## EXERCISE PROMPT
Reproduce the records below exactly from their first line through the line containing "target field instead.", omitting all pictures.

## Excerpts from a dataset

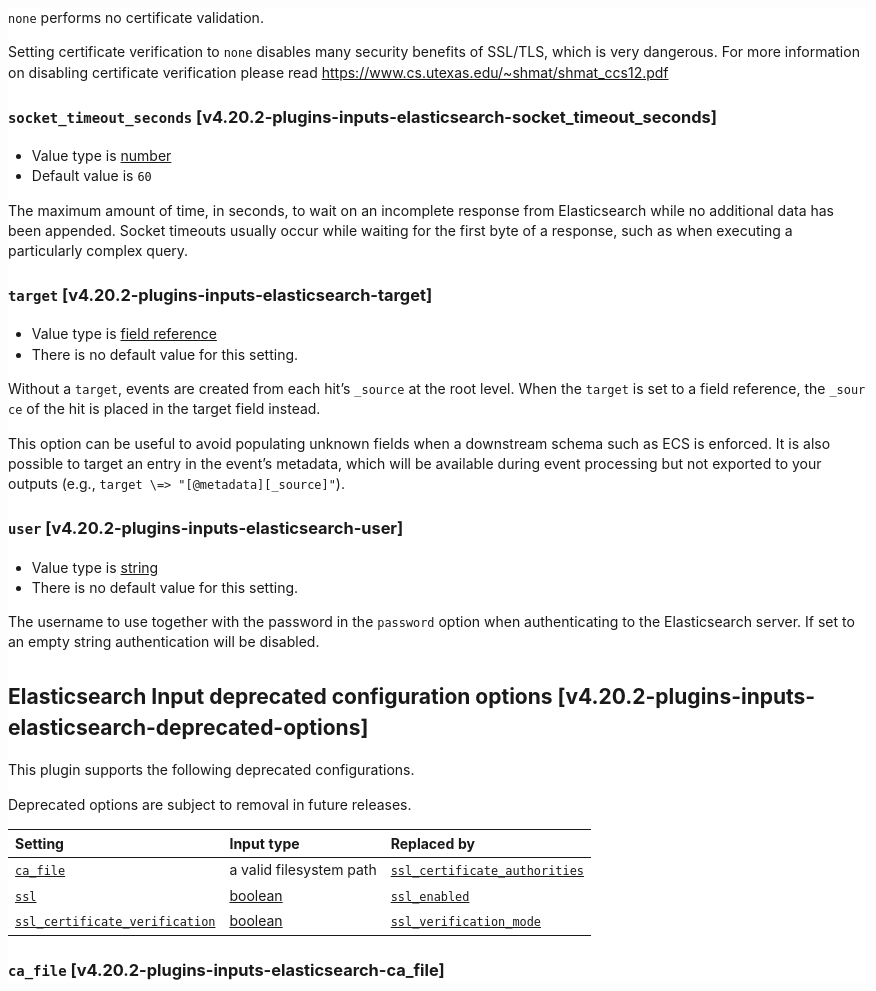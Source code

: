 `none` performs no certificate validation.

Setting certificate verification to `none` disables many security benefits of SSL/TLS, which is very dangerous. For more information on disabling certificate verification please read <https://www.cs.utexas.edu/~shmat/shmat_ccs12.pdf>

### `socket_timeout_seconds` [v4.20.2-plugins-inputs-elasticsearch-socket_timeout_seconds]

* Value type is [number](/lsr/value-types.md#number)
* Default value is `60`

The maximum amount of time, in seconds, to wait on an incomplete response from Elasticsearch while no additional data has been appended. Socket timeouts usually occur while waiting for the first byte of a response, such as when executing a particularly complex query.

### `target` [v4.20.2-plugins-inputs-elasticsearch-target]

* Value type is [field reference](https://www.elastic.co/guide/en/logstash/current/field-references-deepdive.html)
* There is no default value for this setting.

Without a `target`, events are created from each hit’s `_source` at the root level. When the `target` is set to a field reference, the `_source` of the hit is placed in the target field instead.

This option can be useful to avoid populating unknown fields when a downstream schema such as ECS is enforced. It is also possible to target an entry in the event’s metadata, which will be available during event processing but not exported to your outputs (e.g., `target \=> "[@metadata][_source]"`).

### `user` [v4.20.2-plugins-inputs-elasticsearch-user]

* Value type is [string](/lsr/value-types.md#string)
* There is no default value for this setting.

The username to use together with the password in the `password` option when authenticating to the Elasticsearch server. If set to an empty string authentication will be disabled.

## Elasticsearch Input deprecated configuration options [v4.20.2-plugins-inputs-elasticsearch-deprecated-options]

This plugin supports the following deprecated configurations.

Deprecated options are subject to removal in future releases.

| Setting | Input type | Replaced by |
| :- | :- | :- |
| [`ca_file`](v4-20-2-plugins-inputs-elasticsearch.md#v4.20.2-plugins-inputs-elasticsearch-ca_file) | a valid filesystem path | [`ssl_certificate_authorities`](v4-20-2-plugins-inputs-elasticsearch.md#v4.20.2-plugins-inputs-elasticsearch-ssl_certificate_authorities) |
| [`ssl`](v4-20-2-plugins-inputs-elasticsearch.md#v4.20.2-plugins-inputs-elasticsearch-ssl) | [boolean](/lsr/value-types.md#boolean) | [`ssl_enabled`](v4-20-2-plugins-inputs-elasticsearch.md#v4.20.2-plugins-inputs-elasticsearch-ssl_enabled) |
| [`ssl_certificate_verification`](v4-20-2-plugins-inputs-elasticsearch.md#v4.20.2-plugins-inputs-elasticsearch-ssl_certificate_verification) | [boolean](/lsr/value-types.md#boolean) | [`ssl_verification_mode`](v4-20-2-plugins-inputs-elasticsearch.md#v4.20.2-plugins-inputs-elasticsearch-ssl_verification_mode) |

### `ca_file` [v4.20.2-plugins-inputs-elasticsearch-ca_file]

## EXPECTED ANSWER
Source code

: `none` performs no certificate validation.

Setting certificate verification to `none` disables many security benefits of SSL/TLS, which is very dangerous. For more information on disabling certificate verification please read <https://www.cs.utexas.edu/~shmat/shmat_ccs12.pdf>

### `socket_timeout_seconds` [v4.20.2-plugins-inputs-elasticsearch-socket_timeout_seconds]

* Value type is [number](/lsr/value-types.md#number)
* Default value is `60`

The maximum amount of time, in seconds, to wait on an incomplete response from Elasticsearch while no additional data has been appended. Socket timeouts usually occur while waiting for the first byte of a response, such as when executing a particularly complex query.

### `target` [v4.20.2-plugins-inputs-elasticsearch-target]

* Value type is [field reference](https://www.elastic.co/guide/en/logstash/current/field-references-deepdive.html)
* There is no default value for this setting.

Without a `target`, events are created from each hit’s `_source` at the root level. When the `target` is set to a field reference, the `_source` of the hit is placed in the target field instead.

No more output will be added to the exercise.